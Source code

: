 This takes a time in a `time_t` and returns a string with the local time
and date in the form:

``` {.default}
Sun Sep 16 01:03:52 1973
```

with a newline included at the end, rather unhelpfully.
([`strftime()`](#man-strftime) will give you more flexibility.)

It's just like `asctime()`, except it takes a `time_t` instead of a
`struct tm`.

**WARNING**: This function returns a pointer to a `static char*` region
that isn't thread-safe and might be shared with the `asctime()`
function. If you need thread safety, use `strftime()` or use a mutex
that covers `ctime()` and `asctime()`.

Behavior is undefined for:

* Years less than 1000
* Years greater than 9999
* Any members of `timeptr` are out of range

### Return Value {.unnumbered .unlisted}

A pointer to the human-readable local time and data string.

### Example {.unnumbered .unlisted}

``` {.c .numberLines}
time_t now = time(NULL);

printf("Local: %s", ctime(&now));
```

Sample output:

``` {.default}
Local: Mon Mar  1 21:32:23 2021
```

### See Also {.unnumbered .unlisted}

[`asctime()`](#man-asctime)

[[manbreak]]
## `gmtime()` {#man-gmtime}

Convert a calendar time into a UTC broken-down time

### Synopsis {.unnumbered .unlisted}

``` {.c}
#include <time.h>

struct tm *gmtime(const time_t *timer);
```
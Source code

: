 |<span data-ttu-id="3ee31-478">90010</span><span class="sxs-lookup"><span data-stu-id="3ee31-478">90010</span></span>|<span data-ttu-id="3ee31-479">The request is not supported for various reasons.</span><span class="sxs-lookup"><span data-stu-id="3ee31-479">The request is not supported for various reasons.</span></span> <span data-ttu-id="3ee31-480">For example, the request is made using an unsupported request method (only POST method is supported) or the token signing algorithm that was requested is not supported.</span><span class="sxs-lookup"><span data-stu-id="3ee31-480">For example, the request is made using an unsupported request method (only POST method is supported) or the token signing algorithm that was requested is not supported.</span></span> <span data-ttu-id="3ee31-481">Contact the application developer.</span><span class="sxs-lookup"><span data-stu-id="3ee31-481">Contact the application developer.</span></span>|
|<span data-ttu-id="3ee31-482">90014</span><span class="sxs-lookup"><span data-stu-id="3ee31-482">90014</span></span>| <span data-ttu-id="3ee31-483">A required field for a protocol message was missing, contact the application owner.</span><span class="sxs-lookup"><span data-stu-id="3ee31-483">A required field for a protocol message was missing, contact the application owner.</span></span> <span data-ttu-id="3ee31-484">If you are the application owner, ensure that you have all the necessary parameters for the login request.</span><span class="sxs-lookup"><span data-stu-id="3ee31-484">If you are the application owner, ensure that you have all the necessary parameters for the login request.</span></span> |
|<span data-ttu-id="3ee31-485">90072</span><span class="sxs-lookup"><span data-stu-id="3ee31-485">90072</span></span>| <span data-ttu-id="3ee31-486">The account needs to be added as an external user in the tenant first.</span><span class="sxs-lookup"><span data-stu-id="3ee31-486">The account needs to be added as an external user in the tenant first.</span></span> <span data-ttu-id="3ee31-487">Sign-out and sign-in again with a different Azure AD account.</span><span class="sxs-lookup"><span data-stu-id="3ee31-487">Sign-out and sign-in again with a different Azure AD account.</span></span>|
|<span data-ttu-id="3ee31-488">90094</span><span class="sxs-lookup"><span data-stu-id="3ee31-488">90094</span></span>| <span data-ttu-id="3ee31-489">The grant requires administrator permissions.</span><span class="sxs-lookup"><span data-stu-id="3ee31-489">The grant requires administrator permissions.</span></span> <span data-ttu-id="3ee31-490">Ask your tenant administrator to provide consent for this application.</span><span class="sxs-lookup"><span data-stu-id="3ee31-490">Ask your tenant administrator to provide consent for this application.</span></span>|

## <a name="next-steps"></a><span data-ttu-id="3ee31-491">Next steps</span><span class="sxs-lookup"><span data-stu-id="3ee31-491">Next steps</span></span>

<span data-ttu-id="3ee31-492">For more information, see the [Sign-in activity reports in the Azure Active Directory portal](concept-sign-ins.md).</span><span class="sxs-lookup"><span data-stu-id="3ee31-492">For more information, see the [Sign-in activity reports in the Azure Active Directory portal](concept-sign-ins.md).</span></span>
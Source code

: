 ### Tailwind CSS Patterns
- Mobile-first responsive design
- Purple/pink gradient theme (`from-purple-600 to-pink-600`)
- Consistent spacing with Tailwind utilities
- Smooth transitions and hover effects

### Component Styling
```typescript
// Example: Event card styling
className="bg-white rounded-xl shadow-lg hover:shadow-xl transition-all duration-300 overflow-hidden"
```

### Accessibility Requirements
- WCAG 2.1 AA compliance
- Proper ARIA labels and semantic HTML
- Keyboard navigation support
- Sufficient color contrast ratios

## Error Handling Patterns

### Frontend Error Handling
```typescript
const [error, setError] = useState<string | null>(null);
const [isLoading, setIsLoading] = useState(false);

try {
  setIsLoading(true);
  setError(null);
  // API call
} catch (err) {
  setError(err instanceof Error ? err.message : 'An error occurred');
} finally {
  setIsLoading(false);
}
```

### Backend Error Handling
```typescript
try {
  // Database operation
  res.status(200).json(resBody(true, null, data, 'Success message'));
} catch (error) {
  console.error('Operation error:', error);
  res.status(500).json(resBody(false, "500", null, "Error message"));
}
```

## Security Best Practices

━━━━━━━━━━━━━━━━━━━━

▸ **Task requirements**: List the lines of the material in which the word "asctime" occurs.

▸ **Task response**:
It's just like `asctime()`, except it takes a `time_t` instead of a
that isn't thread-safe and might be shared with the `asctime()`
that covers `ctime()` and `asctime()`.
[`asctime()`](#man-asctime)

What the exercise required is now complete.